**** SUPPLIED ENTRIES

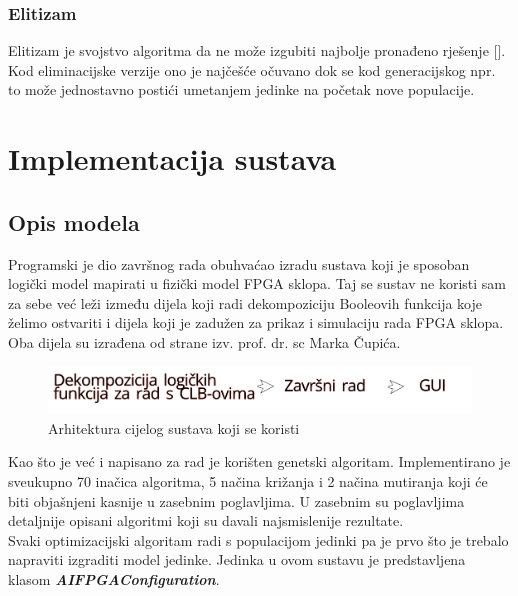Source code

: \documentclass[times, utf8, zavrsni]{fer}
\begin{document}
	\subsection{Elitizam}
	\label{elitizam}
	
	Elitizam je svojstvo algoritma da ne može izgubiti najbolje pronađeno rješenje [\citep{UI}]. Kod eliminacijske verzije ono je najčešće očuvano dok se kod generacijskog npr. to može jednostavno postići umetanjem jedinke na početak nove populacije.
	
	
	\chapter{Implementacija sustava}
	
	\section{Opis modela}
	
	Programski je dio završnog rada obuhvaćao izradu sustava koji je sposoban logički model mapirati u fizički model FPGA sklopa. Taj se sustav ne koristi sam za sebe već leži između dijela koji radi dekompoziciju Booleovih funkcija koje želimo ostvariti i dijela koji je zadužen za prikaz i simulaciju rada FPGA sklopa. Oba dijela su izrađena od strane izv. prof. dr. sc Marka Čupića. 
	
	\begin{figure}[!htb]
		\centering
		\includegraphics[width=15cm]{slike/arhitekturaSustava.png}
		\caption{Arhitektura cijelog sustava koji se koristi}
		\label{fig:arh-sustav}
	\end{figure}
	
	Kao što je već i napisano za rad je korišten genetski algoritam. Implementirano je sveukupno 70 inačica algoritma, 5 načina križanja i 2 načina mutiranja koji će biti objašnjeni kasnije u zasebnim poglavljima. U zasebnim su poglavljima detaljnije opisani algoritmi koji su davali najsmislenije rezultate. \\
	Svaki optimizacijski algoritam radi s populacijom jedinki pa je prvo što je trebalo napraviti izgraditi model jedinke. Jedinka u ovom sustavu je predstavljena klasom \textbf{\emph{AIFPGAConfiguration}}. 
	
\end{document}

********

**WHAT IS REQUIRED**
Write the full listing out again with every line unchanged, but include no pictures.

**TASK RESULT**
Source code

: \documentclass[times, utf8, zavrsni]{fer}
\begin{document}
	\subsection{Elitizam}
	\label{elitizam}
	
	Elitizam je svojstvo algoritma da ne može izgubiti najbolje pronađeno rješenje [\citep{UI}]. Kod eliminacijske verzije ono je najčešće očuvano dok se kod generacijskog npr. to može jednostavno postići umetanjem jedinke na početak nove populacije.
	
	
	\chapter{Implementacija sustava}
	
	\section{Opis modela}
	
	Programski je dio završnog rada obuhvaćao izradu sustava koji je sposoban logički model mapirati u fizički model FPGA sklopa. Taj se sustav ne koristi sam za sebe već leži između dijela koji radi dekompoziciju Booleovih funkcija koje želimo ostvariti i dijela koji je zadužen za prikaz i simulaciju rada FPGA sklopa. Oba dijela su izrađena od strane izv. prof. dr. sc Marka Čupića. 
	
	\begin{figure}[!htb]
		\centering
		\includegraphics[width=15cm]{slike/arhitekturaSustava.png}
		\caption{Arhitektura cijelog sustava koji se koristi}
		\label{fig:arh-sustav}
	\end{figure}
	
	Kao što je već i napisano za rad je korišten genetski algoritam. Implementirano je sveukupno 70 inačica algoritma, 5 načina križanja i 2 načina mutiranja koji će biti objašnjeni kasnije u zasebnim poglavljima. U zasebnim su poglavljima detaljnije opisani algoritmi koji su davali najsmislenije rezultate. \\
	Svaki optimizacijski algoritam radi s populacijom jedinki pa je prvo što je trebalo napraviti izgraditi model jedinke. Jedinka u ovom sustavu je predstavljena klasom \textbf{\emph{AIFPGAConfiguration}}. 
	
\end{document}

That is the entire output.